Anne-Marie Sorvin-USA TODAY Sports

Remember your initial reaction to the first San Jose goal last Friday. The ire you felt after the ref called the goal when it didn't look like it was over the line. After all the replays, we were ultimately convinced that, yes, the ball did go over the line and we grudgingly conceded the goal. Well, fire up your ire once more, grab your heart pills and have at it, because it turns out we were looking at it all wrong and the goal should not have stood after all.

In an article on PRO ( the Professional Referee Organization that oversees the MLS officiating) that very play was analyzed. It turns out at the moment David Ousted had the ball pinned to the ground after backing into the net, the ball could not be considered fully over the line. The rule is that, if looking from above, no part of the ball can be overlapping the goal line. This means, it's possible for no part of the ball to actually touch the line and for the ball to not be considered in the net provided some part of the curve of the ball is still over the line. We certainly saw on the replays the ball not touching any part of the line, but the PRO article feels there is no way that at that point the ball could be completely beyond the goal line at the critical moment Ousted pinned the ball to the ground.

It's when Alashe kicks the ball out of Ousted's hands and into the net that the ball completely clears the goal line. But this is an illegal act. The goal keeper is considered in control of the ball when it is contained between his hand and any surface, including the ground. So, in their opinion: no goal. The article then goes on to describe how the sideline ref did not reposition himself properly to get a good look at the play. Blah, blah, blah.

Sure, yet one more example of MLS refs getting it wrong, and this is most concerning if the assistant ref did consider the ball still in play until Alashe kicks it over the line, then it is another example of the refs not knowing the rules well enough (I seem to remember a game where the assistant ref called an offside on a throw in). But, I think it may be worth giving the benefit of the doubt here and concede that the ref just didn't put himself in the right place to see the play correctly. The lesser of two evils? It sucks to not have the play called correctly, but this is MLS and we know the score here.

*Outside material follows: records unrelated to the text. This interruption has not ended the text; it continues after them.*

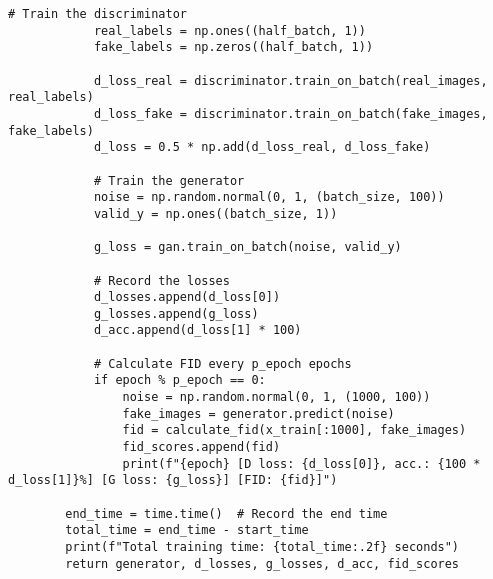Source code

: \begin{lstlisting}[style=mypython, caption= {Explore GAN with 4 Convolutional Layers in Generator \\ and 3 Convolutional Layers in Discriminator}]
            # Train the discriminator
            real_labels = np.ones((half_batch, 1))
            fake_labels = np.zeros((half_batch, 1))
    
            d_loss_real = discriminator.train_on_batch(real_images, real_labels)
            d_loss_fake = discriminator.train_on_batch(fake_images, fake_labels)
            d_loss = 0.5 * np.add(d_loss_real, d_loss_fake)
    
            # Train the generator
            noise = np.random.normal(0, 1, (batch_size, 100))
            valid_y = np.ones((batch_size, 1))
    
            g_loss = gan.train_on_batch(noise, valid_y)
    
            # Record the losses
            d_losses.append(d_loss[0])
            g_losses.append(g_loss)
            d_acc.append(d_loss[1] * 100)
            
            # Calculate FID every p_epoch epochs
            if epoch % p_epoch == 0:
                noise = np.random.normal(0, 1, (1000, 100))
                fake_images = generator.predict(noise)
                fid = calculate_fid(x_train[:1000], fake_images)
                fid_scores.append(fid)
                print(f"{epoch} [D loss: {d_loss[0]}, acc.: {100 * d_loss[1]}%] [G loss: {g_loss}] [FID: {fid}]")
    
        end_time = time.time()  # Record the end time
        total_time = end_time - start_time
        print(f"Total training time: {total_time:.2f} seconds")
        return generator, d_losses, g_losses, d_acc, fid_scores
\end{lstlisting}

I want the refs to get the calls right and to be accountable when they get things wrong. I guess the reason I'm not all up in arms over this possible non goal is that the Whitecaps flirt with this kind of danger when they let their opponent take chance after chance and corner kick after corner kick. This blown call is still not the reason the 'Caps lost that game. They lost because they didn't defend well and they didn't attack well. They didn't keep possession of the ball and they have difficulty getting the ball back, and the 'Caps best players aren't playing their best.